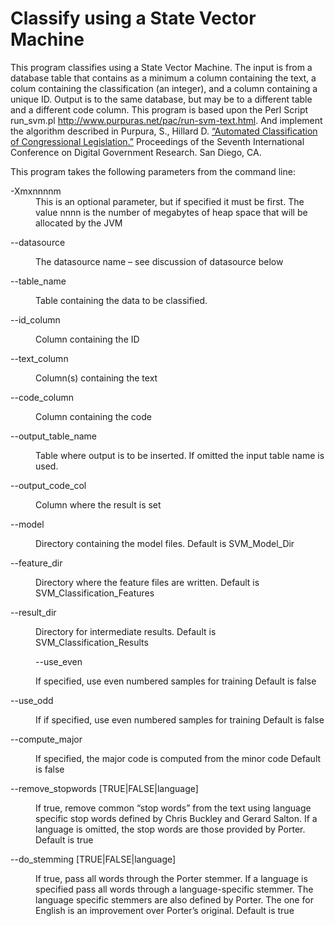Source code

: # Classify using a State Vector Machine

This program classifies using a State Vector Machine.  The input is from a 
database table that contains as a minimum a column containing
the text, a colum containing the classification (an integer), and a column 
containing a unique ID. Output is to the same database, but may be to a different
table and a different code column.
This program is based upon the Perl Script run_svm.pl 
<a href="http://www.purpuras.net/pac/run-svm-text.html"> http://www.purpuras.net/pac/run-svm-text.html</a>. 
And implement the algorithm described in Purpura, S., Hillard D. 
<a href="http://www.purpuras.net/dgo2006%20Purpura%20Hillard%20Classifying%20Congressional%20Legislation.pdf">
“Automated Classification of Congressional Legislation.”</a> Proceedings of the Seventh 
International Conference on Digital Government Research. San Diego, CA.

This program takes the following parameters from the command line:

<dl>
<dt>-Xmxnnnnm</dt>
<dd>This is an optional parameter, but if specified it must be first. 
The value nnnn is the number of megabytes of heap space that will be allocated
by the JVM</dd>
<dl>--datasource</dl><dd>The datasource name – see discussion of datasource below</dd>
<dl>--table_name</dl><dd>Table containing the data to be classified.</dd>
<dl>--id_column</dl><dd>Column containing the ID</dd>
<dl>--text_column</dl><dd>Column(s) containing the text</dd>
<dl>--code_column</dl><dd>Column containing the code</dd>
<dl>--output_table_name</dl><dd>Table where output is to be inserted. If omitted
the input table name is used.</dd>
<dl>--output_code_col</dl><dd>Column where the result is set</dd> 
<dl>--model</dl><dd>Directory containing the model files. Default is SVM_Model_Dir</dd>
<dl>--feature_dir</dl><dd>Directory where the feature files are written. Default
is SVM_Classification_Features</dd>
<dl>--result_dir</dl><dd>Directory for intermediate results. Default is 
SVM_Classification_Results<dd>
<dl>--use_even</dl><dd>If specified, use even numbered samples for training
  Default is false</dd>
<dl>--use_odd</dl><dd>If if specified, use even numbered samples for training
  Default is false</dd>
<dl>--compute_major</dl><dd>If specified, the major code is computed from the minor code
  Default is false</dd>
<dl>--remove_stopwords [TRUE|FALSE|language]</dl>
<dd>If true, remove common “stop words” from the text using language specific 
stop words defined by Chris Buckley and Gerard Salton. If a language is omitted, 
the stop words are those provided by Porter.
  Default is true</dd>
<dl>--do_stemming [TRUE|FALSE|language]</dl>
<dd>If true, pass all words through the Porter stemmer. If a language is specified
 pass all words through a language-specific stemmer. The language specific 
stemmers are also defined by Porter. The one for English is an improvement over 
Porter’s original.
  Default is true</dd>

== == ==

## What to work on
Could every entry be restated word for word, pictures excluded?

## Finished exercise
Source code

: # Classify using a State Vector Machine

This program classifies using a State Vector Machine.  The input is from a 
database table that contains as a minimum a column containing
the text, a colum containing the classification (an integer), and a column 
containing a unique ID. Output is to the same database, but may be to a different
table and a different code column.
This program is based upon the Perl Script run_svm.pl 
<a href="http://www.purpuras.net/pac/run-svm-text.html"> http://www.purpuras.net/pac/run-svm-text.html</a>. 
And implement the algorithm described in Purpura, S., Hillard D. 
<a href="http://www.purpuras.net/dgo2006%20Purpura%20Hillard%20Classifying%20Congressional%20Legislation.pdf">
“Automated Classification of Congressional Legislation.”</a> Proceedings of the Seventh 
International Conference on Digital Government Research. San Diego, CA.

This program takes the following parameters from the command line:

<dl>
<dt>-Xmxnnnnm</dt>
<dd>This is an optional parameter, but if specified it must be first. 
The value nnnn is the number of megabytes of heap space that will be allocated
by the JVM</dd>
<dl>--datasource</dl><dd>The datasource name – see discussion of datasource below</dd>
<dl>--table_name</dl><dd>Table containing the data to be classified.</dd>
<dl>--id_column</dl><dd>Column containing the ID</dd>
<dl>--text_column</dl><dd>Column(s) containing the text</dd>
<dl>--code_column</dl><dd>Column containing the code</dd>
<dl>--output_table_name</dl><dd>Table where output is to be inserted. If omitted
the input table name is used.</dd>
<dl>--output_code_col</dl><dd>Column where the result is set</dd> 
<dl>--model</dl><dd>Directory containing the model files. Default is SVM_Model_Dir</dd>
<dl>--feature_dir</dl><dd>Directory where the feature files are written. Default
is SVM_Classification_Features</dd>
<dl>--result_dir</dl><dd>Directory for intermediate results. Default is 
SVM_Classification_Results<dd>
<dl>--use_even</dl><dd>If specified, use even numbered samples for training
  Default is false</dd>
<dl>--use_odd</dl><dd>If if specified, use even numbered samples for training
  Default is false</dd>
<dl>--compute_major</dl><dd>If specified, the major code is computed from the minor code
  Default is false</dd>
<dl>--remove_stopwords [TRUE|FALSE|language]</dl>
<dd>If true, remove common “stop words” from the text using language specific 
stop words defined by Chris Buckley and Gerard Salton. If a language is omitted, 
the stop words are those provided by Porter.
  Default is true</dd>
<dl>--do_stemming [TRUE|FALSE|language]</dl>
<dd>If true, pass all words through the Porter stemmer. If a language is specified
 pass all words through a language-specific stemmer. The language specific 
stemmers are also defined by Porter. The one for English is an improvement over 
Porter’s original.
  Default is true</dd>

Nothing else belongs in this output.